== Your goal ==
Every record must reappear in the answer exactly as given.

== Information provided ==
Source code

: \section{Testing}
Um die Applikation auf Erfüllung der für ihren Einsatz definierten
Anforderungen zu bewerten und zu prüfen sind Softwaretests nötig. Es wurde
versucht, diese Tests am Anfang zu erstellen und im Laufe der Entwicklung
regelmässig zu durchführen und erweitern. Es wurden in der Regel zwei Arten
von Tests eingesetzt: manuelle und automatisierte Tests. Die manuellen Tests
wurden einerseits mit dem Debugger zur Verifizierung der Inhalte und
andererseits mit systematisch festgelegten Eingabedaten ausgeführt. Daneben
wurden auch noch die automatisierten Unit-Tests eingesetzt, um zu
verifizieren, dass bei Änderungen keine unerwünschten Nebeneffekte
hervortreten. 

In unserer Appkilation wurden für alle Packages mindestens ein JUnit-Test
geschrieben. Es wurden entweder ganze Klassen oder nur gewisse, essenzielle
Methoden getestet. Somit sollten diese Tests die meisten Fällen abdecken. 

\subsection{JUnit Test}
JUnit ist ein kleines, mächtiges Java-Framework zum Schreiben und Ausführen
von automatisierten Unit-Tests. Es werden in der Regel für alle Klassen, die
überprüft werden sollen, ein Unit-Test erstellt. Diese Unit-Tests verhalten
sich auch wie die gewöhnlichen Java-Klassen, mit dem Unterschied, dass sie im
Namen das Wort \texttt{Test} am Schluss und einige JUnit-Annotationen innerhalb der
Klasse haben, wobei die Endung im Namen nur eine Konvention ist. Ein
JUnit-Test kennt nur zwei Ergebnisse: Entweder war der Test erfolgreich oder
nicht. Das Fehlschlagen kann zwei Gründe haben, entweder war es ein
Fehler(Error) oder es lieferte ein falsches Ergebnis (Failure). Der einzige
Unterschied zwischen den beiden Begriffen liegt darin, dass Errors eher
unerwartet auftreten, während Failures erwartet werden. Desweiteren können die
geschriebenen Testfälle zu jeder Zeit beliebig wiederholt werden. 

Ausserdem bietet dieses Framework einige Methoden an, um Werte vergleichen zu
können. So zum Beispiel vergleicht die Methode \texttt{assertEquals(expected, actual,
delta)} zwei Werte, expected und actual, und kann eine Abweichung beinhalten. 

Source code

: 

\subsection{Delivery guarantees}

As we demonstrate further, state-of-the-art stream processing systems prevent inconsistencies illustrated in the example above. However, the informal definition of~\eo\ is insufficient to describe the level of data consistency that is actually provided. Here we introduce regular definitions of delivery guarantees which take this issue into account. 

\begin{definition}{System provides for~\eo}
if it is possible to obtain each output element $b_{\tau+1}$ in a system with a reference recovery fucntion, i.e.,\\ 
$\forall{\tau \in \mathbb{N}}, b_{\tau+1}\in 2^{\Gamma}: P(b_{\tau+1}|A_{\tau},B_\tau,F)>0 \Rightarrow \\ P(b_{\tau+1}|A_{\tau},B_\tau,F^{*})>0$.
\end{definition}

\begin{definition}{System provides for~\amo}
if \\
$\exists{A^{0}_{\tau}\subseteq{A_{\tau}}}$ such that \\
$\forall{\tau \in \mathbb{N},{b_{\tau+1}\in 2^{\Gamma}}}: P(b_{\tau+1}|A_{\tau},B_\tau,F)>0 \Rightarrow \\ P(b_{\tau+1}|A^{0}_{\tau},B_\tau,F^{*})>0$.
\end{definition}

== Solution to the exercise ==
Source code

: \section{Testing}
Um die Applikation auf Erfüllung der für ihren Einsatz definierten
Anforderungen zu bewerten und zu prüfen sind Softwaretests nötig. Es wurde
versucht, diese Tests am Anfang zu erstellen und im Laufe der Entwicklung
regelmässig zu durchführen und erweitern. Es wurden in der Regel zwei Arten
von Tests eingesetzt: manuelle und automatisierte Tests. Die manuellen Tests
wurden einerseits mit dem Debugger zur Verifizierung der Inhalte und
andererseits mit systematisch festgelegten Eingabedaten ausgeführt. Daneben
wurden auch noch die automatisierten Unit-Tests eingesetzt, um zu
verifizieren, dass bei Änderungen keine unerwünschten Nebeneffekte
hervortreten. 

In unserer Appkilation wurden für alle Packages mindestens ein JUnit-Test
geschrieben. Es wurden entweder ganze Klassen oder nur gewisse, essenzielle
Methoden getestet. Somit sollten diese Tests die meisten Fällen abdecken. 

\subsection{JUnit Test}
JUnit ist ein kleines, mächtiges Java-Framework zum Schreiben und Ausführen
von automatisierten Unit-Tests. Es werden in der Regel für alle Klassen, die
überprüft werden sollen, ein Unit-Test erstellt. Diese Unit-Tests verhalten
sich auch wie die gewöhnlichen Java-Klassen, mit dem Unterschied, dass sie im
Namen das Wort \texttt{Test} am Schluss und einige JUnit-Annotationen innerhalb der
Klasse haben, wobei die Endung im Namen nur eine Konvention ist. Ein
JUnit-Test kennt nur zwei Ergebnisse: Entweder war der Test erfolgreich oder
nicht. Das Fehlschlagen kann zwei Gründe haben, entweder war es ein
Fehler(Error) oder es lieferte ein falsches Ergebnis (Failure). Der einzige
Unterschied zwischen den beiden Begriffen liegt darin, dass Errors eher
unerwartet auftreten, während Failures erwartet werden. Desweiteren können die
geschriebenen Testfälle zu jeder Zeit beliebig wiederholt werden. 

Ausserdem bietet dieses Framework einige Methoden an, um Werte vergleichen zu
können. So zum Beispiel vergleicht die Methode \texttt{assertEquals(expected, actual,
delta)} zwei Werte, expected und actual, und kann eine Abweichung beinhalten. 

Source code

: 

\subsection{Delivery guarantees}

As we demonstrate further, state-of-the-art stream processing systems prevent inconsistencies illustrated in the example above. However, the informal definition of~\eo\ is insufficient to describe the level of data consistency that is actually provided. Here we introduce regular definitions of delivery guarantees which take this issue into account. 

\begin{definition}{System provides for~\eo}
if it is possible to obtain each output element $b_{\tau+1}$ in a system with a reference recovery fucntion, i.e.,\\ 
$\forall{\tau \in \mathbb{N}}, b_{\tau+1}\in 2^{\Gamma}: P(b_{\tau+1}|A_{\tau},B_\tau,F)>0 \Rightarrow \\ P(b_{\tau+1}|A_{\tau},B_\tau,F^{*})>0$.
\end{definition}

\begin{definition}{System provides for~\amo}
if \\
$\exists{A^{0}_{\tau}\subseteq{A_{\tau}}}$ such that \\
$\forall{\tau \in \mathbb{N},{b_{\tau+1}\in 2^{\Gamma}}}: P(b_{\tau+1}|A_{\tau},B_\tau,F)>0 \Rightarrow \\ P(b_{\tau+1}|A^{0}_{\tau},B_\tau,F^{*})>0$.
\end{definition}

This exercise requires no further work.